Broken PyGTK in Gentoo

4 October 2008

If you have a broken PyGTK in Gentoo after upgrading to Python 2.5, like what happened to me, try this:

emerge -1 pygobject pycairo pygtk

…which fixed it for me.

Apparently, running python-updater is supposed to take care of all of that for you, but running it did nothing for me.

If you’re encountering similar Python-based breakages in Gentoo after a Python upgrade, check your /usr/lib/python2.4/site-packages directory. If you’ve removed Python 2.4 and installed Python 2.5, any files still lurking in your python2.4 directory are being very bad indeed.

Simply re-emerging the offending packages usually fixes it and places them in python2.5 instead. For example, if pyxslt broke after upgrading, you would find which package /usr/lib/python2.4/site-packages/libxslt.py belongs to by running:

$ equery belongs /usr/lib/python2.4/site-packages/libxslt.py

[ Searching for file(s) /usr/lib/python2.4/site-packages/libxslt.py in *... ]
dev-libs/libxslt-1.1.24 (/usr/lib/python2.4/site-packages/libxslt.py)

That would tell you the package (libxslt) to re-emerge.

I’d have blogged sooner

7 June 2008

I’d have blogged about this sooner, if I hadn’t been spending so much time compiling.

I now have a working Gentoo system running GNOME, and most of the basics, like 3D acceleration, sound, and wireless networking.

I started out with a stage 3 tarball, extracted it into a partition, chrooted it, compiled a kernel, rebooted, got my wireless driver working, and started emerge-ing GNOME.

First impressions: slow bootup. Gentoo uses sysvinit by default, so DHCP slows down my bootup by about 30 seconds, which absolutely sucks. It’s a shame orinoco_usb chucks a kernel panic if you try and use it with NetworkManager, because then I’d be able to use that instead.

I love the fact that Gentoo does virtually no customisations to GNOME — no vendor branding whatsoever. Even the GNOME foot logo in the Applications menu and the desktop wallpaper are intact. I could find a hint of the fact that I was running Gentoo through the GUI in the ‘About GNOME’ dialog. It said “Distributor: Gentoo”, and nothing more. Rock on.

Audio, networking, and 3D didn’t work out of the box. I needed to run genkernel --menuconfig all and opt-in to compile the kernel with E1000, AC’97, and ATI Radeon support.

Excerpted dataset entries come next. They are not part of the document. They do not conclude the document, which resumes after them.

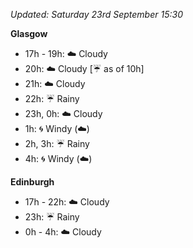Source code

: *Updated: Saturday 23rd September 15:30*

**Glasgow**

* 17h - 19h: :cloud: Cloudy
* 20h: :cloud: Cloudy [:umbrella: as of 10h]
* 21h: :cloud: Cloudy
* 22h: :umbrella: Rainy
* 23h, 0h: :cloud: Cloudy
* 1h: :cyclone: Windy (:cloud:)
* 2h, 3h: :umbrella: Rainy
* 4h: :cyclone: Windy (:cloud:)

**Edinburgh**

* 17h - 22h: :cloud: Cloudy
* 23h: :umbrella: Rainy
* 0h - 4h: :cloud: Cloudy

Fonts are ugly. The GNOME meta-package, or whatever you call it when you run emerge -DuN gnome, doesn’t depend on DejaVu or Bitstream Vera, which means you get this horribly distorted Nimbus Sans as a UI font, which is not very pleasant to read, and some monospace font that’s barely contrasted from the background, the strokes are so blurred. Fortunately, I was just an emerge dejavu away from fixing this craziness. Now to figure out how to apply the Turner patches to get some decent subpixel font rendering.